▶ _Task instructions_:
Please repeat the data shown below, word for word.

▶ _Source records_:
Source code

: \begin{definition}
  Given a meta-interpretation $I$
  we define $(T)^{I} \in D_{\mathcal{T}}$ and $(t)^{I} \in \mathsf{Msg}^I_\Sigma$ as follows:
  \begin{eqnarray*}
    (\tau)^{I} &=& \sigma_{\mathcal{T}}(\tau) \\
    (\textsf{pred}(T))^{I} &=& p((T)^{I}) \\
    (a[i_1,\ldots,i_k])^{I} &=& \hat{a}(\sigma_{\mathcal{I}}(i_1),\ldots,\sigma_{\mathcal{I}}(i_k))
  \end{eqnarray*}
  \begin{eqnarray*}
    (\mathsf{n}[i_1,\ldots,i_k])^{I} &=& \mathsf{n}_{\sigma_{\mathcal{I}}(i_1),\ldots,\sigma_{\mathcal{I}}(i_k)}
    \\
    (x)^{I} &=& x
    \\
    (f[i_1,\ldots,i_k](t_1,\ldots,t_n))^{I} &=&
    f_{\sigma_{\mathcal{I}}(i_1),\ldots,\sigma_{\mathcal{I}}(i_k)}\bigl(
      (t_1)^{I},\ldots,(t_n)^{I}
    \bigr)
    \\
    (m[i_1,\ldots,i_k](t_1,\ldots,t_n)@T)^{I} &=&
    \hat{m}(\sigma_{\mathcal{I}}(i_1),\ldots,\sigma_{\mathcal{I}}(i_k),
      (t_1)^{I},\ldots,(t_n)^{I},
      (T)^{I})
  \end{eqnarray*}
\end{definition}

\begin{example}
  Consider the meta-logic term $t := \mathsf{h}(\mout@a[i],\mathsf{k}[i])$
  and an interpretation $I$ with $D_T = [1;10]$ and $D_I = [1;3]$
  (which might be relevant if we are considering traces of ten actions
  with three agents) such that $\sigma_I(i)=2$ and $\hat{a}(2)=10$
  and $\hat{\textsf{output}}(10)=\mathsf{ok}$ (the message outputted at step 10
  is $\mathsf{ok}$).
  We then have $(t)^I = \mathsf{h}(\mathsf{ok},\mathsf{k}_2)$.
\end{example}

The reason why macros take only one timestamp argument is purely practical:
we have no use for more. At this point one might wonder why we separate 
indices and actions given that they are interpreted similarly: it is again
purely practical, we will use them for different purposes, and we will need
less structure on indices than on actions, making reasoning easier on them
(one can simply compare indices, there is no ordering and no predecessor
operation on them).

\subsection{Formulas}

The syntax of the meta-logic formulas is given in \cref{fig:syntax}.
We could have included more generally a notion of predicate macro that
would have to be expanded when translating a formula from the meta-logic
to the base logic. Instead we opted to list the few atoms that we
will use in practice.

▶ _Response to this exercise_:
Source code

: \begin{definition}
  Given a meta-interpretation $I$
  we define $(T)^{I} \in D_{\mathcal{T}}$ and $(t)^{I} \in \mathsf{Msg}^I_\Sigma$ as follows:
  \begin{eqnarray*}
    (\tau)^{I} &=& \sigma_{\mathcal{T}}(\tau) \\
    (\textsf{pred}(T))^{I} &=& p((T)^{I}) \\
    (a[i_1,\ldots,i_k])^{I} &=& \hat{a}(\sigma_{\mathcal{I}}(i_1),\ldots,\sigma_{\mathcal{I}}(i_k))
  \end{eqnarray*}
  \begin{eqnarray*}
    (\mathsf{n}[i_1,\ldots,i_k])^{I} &=& \mathsf{n}_{\sigma_{\mathcal{I}}(i_1),\ldots,\sigma_{\mathcal{I}}(i_k)}
    \\
    (x)^{I} &=& x
    \\
    (f[i_1,\ldots,i_k](t_1,\ldots,t_n))^{I} &=&
    f_{\sigma_{\mathcal{I}}(i_1),\ldots,\sigma_{\mathcal{I}}(i_k)}\bigl(
      (t_1)^{I},\ldots,(t_n)^{I}
    \bigr)
    \\
    (m[i_1,\ldots,i_k](t_1,\ldots,t_n)@T)^{I} &=&
    \hat{m}(\sigma_{\mathcal{I}}(i_1),\ldots,\sigma_{\mathcal{I}}(i_k),
      (t_1)^{I},\ldots,(t_n)^{I},
      (T)^{I})
  \end{eqnarray*}
\end{definition}

\begin{example}
  Consider the meta-logic term $t := \mathsf{h}(\mout@a[i],\mathsf{k}[i])$
  and an interpretation $I$ with $D_T = [1;10]$ and $D_I = [1;3]$
  (which might be relevant if we are considering traces of ten actions
  with three agents) such that $\sigma_I(i)=2$ and $\hat{a}(2)=10$
  and $\hat{\textsf{output}}(10)=\mathsf{ok}$ (the message outputted at step 10
  is $\mathsf{ok}$).
  We then have $(t)^I = \mathsf{h}(\mathsf{ok},\mathsf{k}_2)$.
\end{example}

The reason why macros take only one timestamp argument is purely practical:
we have no use for more. At this point one might wonder why we separate 
indices and actions given that they are interpreted similarly: it is again
purely practical, we will use them for different purposes, and we will need
less structure on indices than on actions, making reasoning easier on them
(one can simply compare indices, there is no ordering and no predecessor
operation on them).

\subsection{Formulas}

The syntax of the meta-logic formulas is given in \cref{fig:syntax}.
We could have included more generally a notion of predicate macro that
would have to be expanded when translating a formula from the meta-logic
to the base logic. Instead we opted to list the few atoms that we
will use in practice.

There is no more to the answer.